Work request. With the line containing "基于SSM【爱校图书馆管理系统】" as the final line, restate exactly every line of the data below from the first one onward, and copy no pictures.

--------------------------------------------------

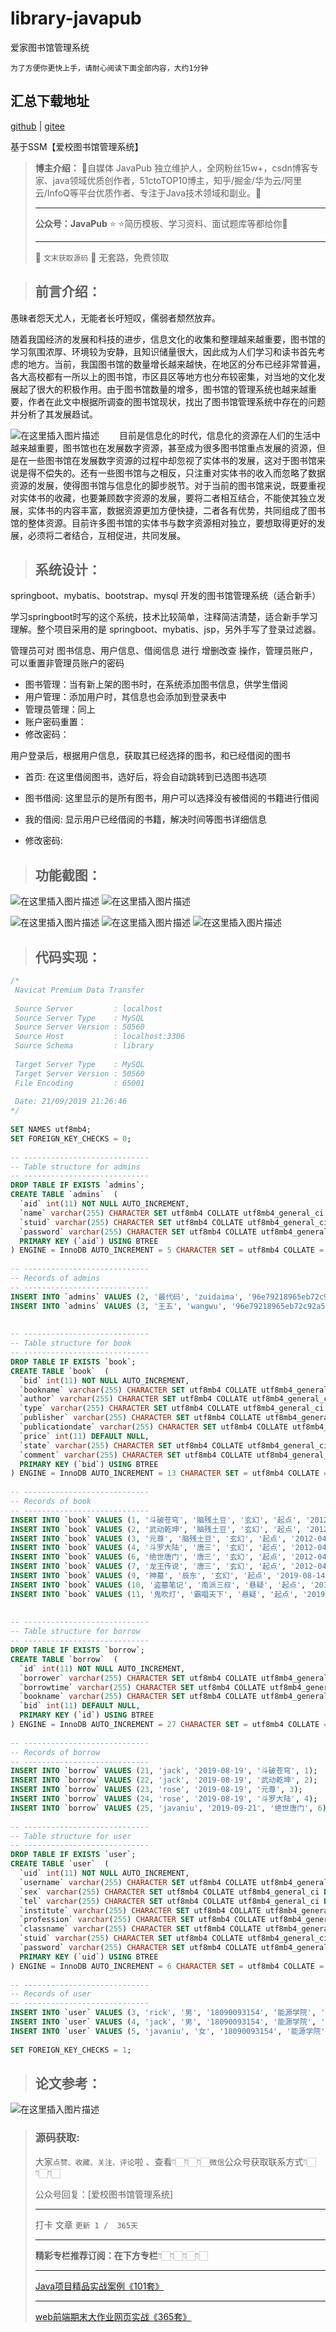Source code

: # library-javapub

爱家图书馆管理系统



`为了方便你更快上手，请耐心阅读下面全部内容，大约1分钟`

## 汇总下载地址

[github](https://github.com/Rodert/JavaPub-Web) | [gitee](https://gitee.com/rodert/JavaPub-Web) 



基于SSM【爱校图书馆管理系统】



> **博主介绍：** 🚀自媒体 JavaPub 独立维护人，全网粉丝15w+，csdn博客专家、java领域优质创作者，51ctoTOP10博主，知乎/掘金/华为云/阿里云/InfoQ等平台优质作者、专注于Java技术领域和副业。🚀
> 
> ---
> 
> **公众号：JavaPub** ⭐ ⭐简历模板、学习资料、面试题库等都给你💪
> 
>  ---
>  🍅 `文末获取源码` 🍅 无套路，免费领取
>  

> ## 前言介绍：



愚昧者怨天尤人，无能者长吁短叹，儒弱者颓然放弃。

随着我国经济的发展和科技的进步，信息文化的收集和整理越来越重要，图书馆的学习氛围浓厚、环境较为安静，且知识储量很大，因此成为人们学习和读书首先考虑的地方。当前，我国图书馆的数量增长越来越快，在地区的分布已经非常普遍，各大高校都有一所以上的图书馆，市区县区等地方也分布较密集，对当地的文化发展起了很大的积极作用。由于图书馆数量的增多，图书馆的管理系统也越来越重要，作者在此文中根据所调查的图书馆现状，找出了图书馆管理系统中存在的问题并分析了其发展趋试。


![在这里插入图片描述](https://img-blog.csdnimg.cn/2cedb38e75554707977114be1ac59230.png)
　　目前是信息化的时代，信息化的资源在人们的生活中越来越重要，图书馆也在发展数字资源，甚至成为很多图书馆重点发展的资源，但是在一些图书馆在发展数字资源的过程中却忽视了实体书的发展，这对于图书馆来说是得不偿失的。还有一些图书馆与之相反，只注重对实体书的收入而忽略了数据资源的发展，使得图书馆与信息化的脚步脱节。对于当前的图书馆来说，既要重视对实体书的收藏，也要兼顾数字资源的发展，要将二者相互结合，不能使其独立发展，实体书的内容丰富，数据资源更加方便快捷，二者各有优势，共同组成了图书馆的整体资源。目前许多图书馆的实体书与数字资源相对独立，要想取得更好的发展，必须将二者结合，互相促进，共同发展。


> ## 系统设计：

springboot、mybatis、bootstrap、mysql 开发的图书馆管理系统（适合新手）

学习springboot时写的这个系统，技术比较简单，注释简洁清楚，适合新手学习理解。整个项目采用的是 springboot、mybatis、jsp，另外手写了登录过滤器。

管理员可对 图书信息、用户信息、借阅信息 进行 增删改查 操作，管理员账户，可以重置非管理员账户的密码 

 

* 图书管理：当有新上架的图书时，在系统添加图书信息，供学生借阅
* 用户管理：添加用户时，其信息也会添加到登录表中 
* 管理员管理：同上 
* 账户密码重置： 
* 修改密码： 

用户登录后，根据用户信息，获取其已经选择的图书，和已经借阅的图书 

 

* 首页: 在这里借阅图书，选好后，将会自动跳转到已选图书选项 

* 图书借阅: 这里显示的是所有图书，用户可以选择没有被借阅的书籍进行借阅

* 我的借阅: 显示用户已经借阅的书籍，解决时间等图书详细信息 

* 修改密码: 



> ## 功能截图：

![在这里插入图片描述](https://img-blog.csdnimg.cn/00005510f8ac40759cf14edf81c8ee3f.png)
![在这里插入图片描述](https://img-blog.csdnimg.cn/d817eef0512c4a2ba1d4c4acdc525a9f.png)

![在这里插入图片描述](https://img-blog.csdnimg.cn/6e104137a2d34785bbfe07d94e942e6e.png)
![在这里插入图片描述](https://img-blog.csdnimg.cn/93e3a4cfc47843a48a2a5278b290ded7.png)
![在这里插入图片描述](https://img-blog.csdnimg.cn/ac024ba30d52442b9df07284e9d93498.png)


> ## 代码实现：

```sql
/*
 Navicat Premium Data Transfer
 
 Source Server         : localhost
 Source Server Type    : MySQL
 Source Server Version : 50560
 Source Host           : localhost:3306
 Source Schema         : library
 
 Target Server Type    : MySQL
 Target Server Version : 50560
 File Encoding         : 65001
 
 Date: 21/09/2019 21:26:46
*/
 
SET NAMES utf8mb4;
SET FOREIGN_KEY_CHECKS = 0;
 
-- ----------------------------
-- Table structure for admins
-- ----------------------------
DROP TABLE IF EXISTS `admins`;
CREATE TABLE `admins`  (
  `aid` int(11) NOT NULL AUTO_INCREMENT,
  `name` varchar(255) CHARACTER SET utf8mb4 COLLATE utf8mb4_general_ci DEFAULT NULL,
  `stuid` varchar(255) CHARACTER SET utf8mb4 COLLATE utf8mb4_general_ci DEFAULT NULL,
  `password` varchar(255) CHARACTER SET utf8mb4 COLLATE utf8mb4_general_ci DEFAULT NULL,
  PRIMARY KEY (`aid`) USING BTREE
) ENGINE = InnoDB AUTO_INCREMENT = 5 CHARACTER SET = utf8mb4 COLLATE = utf8mb4_general_ci ROW_FORMAT = Compact;
 
-- ----------------------------
-- Records of admins
-- ----------------------------
INSERT INTO `admins` VALUES (2, '最代码', 'zuidaima', '96e79218965eb72c92a549dd5a330112');
INSERT INTO `admins` VALUES (3, '王五', 'wangwu', '96e79218965eb72c92a549dd5a330112');
 
 
-- ----------------------------
-- Table structure for book
-- ----------------------------
DROP TABLE IF EXISTS `book`;
CREATE TABLE `book`  (
  `bid` int(11) NOT NULL AUTO_INCREMENT,
  `bookname` varchar(255) CHARACTER SET utf8mb4 COLLATE utf8mb4_general_ci DEFAULT NULL,
  `author` varchar(255) CHARACTER SET utf8mb4 COLLATE utf8mb4_general_ci DEFAULT NULL,
  `type` varchar(255) CHARACTER SET utf8mb4 COLLATE utf8mb4_general_ci DEFAULT NULL,
  `publisher` varchar(255) CHARACTER SET utf8mb4 COLLATE utf8mb4_general_ci DEFAULT NULL,
  `publicationdate` varchar(255) CHARACTER SET utf8mb4 COLLATE utf8mb4_general_ci DEFAULT NULL,
  `price` int(11) DEFAULT NULL,
  `state` varchar(255) CHARACTER SET utf8mb4 COLLATE utf8mb4_general_ci DEFAULT NULL,
  `comment` varchar(255) CHARACTER SET utf8mb4 COLLATE utf8mb4_general_ci DEFAULT NULL,
  PRIMARY KEY (`bid`) USING BTREE
) ENGINE = InnoDB AUTO_INCREMENT = 13 CHARACTER SET = utf8mb4 COLLATE = utf8mb4_general_ci ROW_FORMAT = Compact;
 
-- ----------------------------
-- Records of book
-- ----------------------------
INSERT INTO `book` VALUES (1, '斗破苍穹', '脑残土豆', '玄幻', '起点', '2012-04-06', 20, '2', '无');
INSERT INTO `book` VALUES (2, '武动乾坤', '脑残土豆', '玄幻', '起点', '2012-04-06', 20, '2', '无');
INSERT INTO `book` VALUES (3, '元尊', '脑残土豆', '玄幻', '起点', '2012-04-06', 20, '2', '无');
INSERT INTO `book` VALUES (4, '斗罗大陆', '唐三', '玄幻', '起点', '2012-04-06', 20, '2', '无');
INSERT INTO `book` VALUES (6, '绝世唐门', '唐三', '玄幻', '起点', '2012-04-06', 20, '2', '无');
INSERT INTO `book` VALUES (7, '龙王传说', '唐三', '玄幻', '起点', '2012-04-06', 20, '1', '无');
INSERT INTO `book` VALUES (9, '神墓', '辰东', '玄幻', '起点', '2019-08-14', 23, '1', '无');
INSERT INTO `book` VALUES (10, '盗墓笔记', '南派三叔', '悬疑', '起点', '2019-08-07', 45, '1', '无');
INSERT INTO `book` VALUES (11, '鬼吹灯', '霸唱天下', '悬疑', '起点', '2019-08-07', 45, '1', '无');
 
 
-- ----------------------------
-- Table structure for borrow
-- ----------------------------
DROP TABLE IF EXISTS `borrow`;
CREATE TABLE `borrow`  (
  `id` int(11) NOT NULL AUTO_INCREMENT,
  `borrower` varchar(255) CHARACTER SET utf8mb4 COLLATE utf8mb4_general_ci DEFAULT NULL,
  `borrowtime` varchar(255) CHARACTER SET utf8mb4 COLLATE utf8mb4_general_ci DEFAULT NULL,
  `bookname` varchar(255) CHARACTER SET utf8mb4 COLLATE utf8mb4_general_ci DEFAULT NULL,
  `bid` int(11) DEFAULT NULL,
  PRIMARY KEY (`id`) USING BTREE
) ENGINE = InnoDB AUTO_INCREMENT = 27 CHARACTER SET = utf8mb4 COLLATE = utf8mb4_general_ci ROW_FORMAT = Compact;
 
-- ----------------------------
-- Records of borrow
-- ----------------------------
INSERT INTO `borrow` VALUES (21, 'jack', '2019-08-19', '斗破苍穹', 1);
INSERT INTO `borrow` VALUES (22, 'jack', '2019-08-19', '武动乾坤', 2);
INSERT INTO `borrow` VALUES (23, 'rose', '2019-08-19', '元尊', 3);
INSERT INTO `borrow` VALUES (24, 'rose', '2019-08-19', '斗罗大陆', 4);
INSERT INTO `borrow` VALUES (25, 'javaniu', '2019-09-21', '绝世唐门', 6);
 
-- ----------------------------
-- Table structure for user
-- ----------------------------
DROP TABLE IF EXISTS `user`;
CREATE TABLE `user`  (
  `uid` int(11) NOT NULL AUTO_INCREMENT,
  `username` varchar(255) CHARACTER SET utf8mb4 COLLATE utf8mb4_general_ci DEFAULT NULL,
  `sex` varchar(255) CHARACTER SET utf8mb4 COLLATE utf8mb4_general_ci DEFAULT NULL,
  `tel` varchar(255) CHARACTER SET utf8mb4 COLLATE utf8mb4_general_ci DEFAULT NULL,
  `institute` varchar(255) CHARACTER SET utf8mb4 COLLATE utf8mb4_general_ci DEFAULT NULL,
  `profession` varchar(255) CHARACTER SET utf8mb4 COLLATE utf8mb4_general_ci DEFAULT NULL,
  `classname` varchar(255) CHARACTER SET utf8mb4 COLLATE utf8mb4_general_ci DEFAULT NULL,
  `stuid` varchar(255) CHARACTER SET utf8mb4 COLLATE utf8mb4_general_ci DEFAULT NULL,
  `password` varchar(255) CHARACTER SET utf8mb4 COLLATE utf8mb4_general_ci DEFAULT NULL,
  PRIMARY KEY (`uid`) USING BTREE
) ENGINE = InnoDB AUTO_INCREMENT = 6 CHARACTER SET = utf8mb4 COLLATE = utf8mb4_general_ci ROW_FORMAT = Compact;
 
-- ----------------------------
-- Records of user
-- ----------------------------
INSERT INTO `user` VALUES (3, 'rick', '男', '18090093154', '能源学院', '石油工程', '3班', '1198495155', '96e79218965eb72c92a549dd5a330112');
INSERT INTO `user` VALUES (4, 'jack', '男', '18090093154', '能源学院', '石油工程', '3班', '123', '96e79218965eb72c92a549dd5a330112');
INSERT INTO `user` VALUES (5, 'javaniu', '女', '18090093154', '能源学院', '石油工程', '3班', 'javaniu', '96e79218965eb72c92a549dd5a330112');
 
SET FOREIGN_KEY_CHECKS = 1;
```

> ## 论文参考：


![在这里插入图片描述](https://img-blog.csdnimg.cn/864963dc60414723bfefa961108e2e4b.png)



> ### 源码获取:
> 
>  大家`点赞、收藏、关注、评论`啦 、查看👇🏻👇🏻👇🏻`微信`公众号获取联系方式👇🏻👇🏻👇🏻
> 
> 公众号回复：[爱校图书馆管理系统]
> 
> ---
> 
>  打卡 文章 `更新 1 /  365天`
> 
> ---
> 
>  **精彩专栏推荐订阅：在下方专栏**👇🏻👇🏻👇🏻👇🏻
> 
> ---
> 
> [Java项目精品实战案例《101套》](https://blog.csdn.net/qq_40374604/category_11788364.html)
> 
> ---
> 
> [web前端期末大作业网页实战《365套》](https://blog.csdn.net/qq_40374604/category_11789121.html)
>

--------------------------------------------------

Response to this exercise.
Source code

: # library-javapub

爱家图书馆管理系统



`为了方便你更快上手，请耐心阅读下面全部内容，大约1分钟`

## 汇总下载地址

[github](https://github.com/Rodert/JavaPub-Web) | [gitee](https://gitee.com/rodert/JavaPub-Web) 



基于SSM【爱校图书馆管理系统】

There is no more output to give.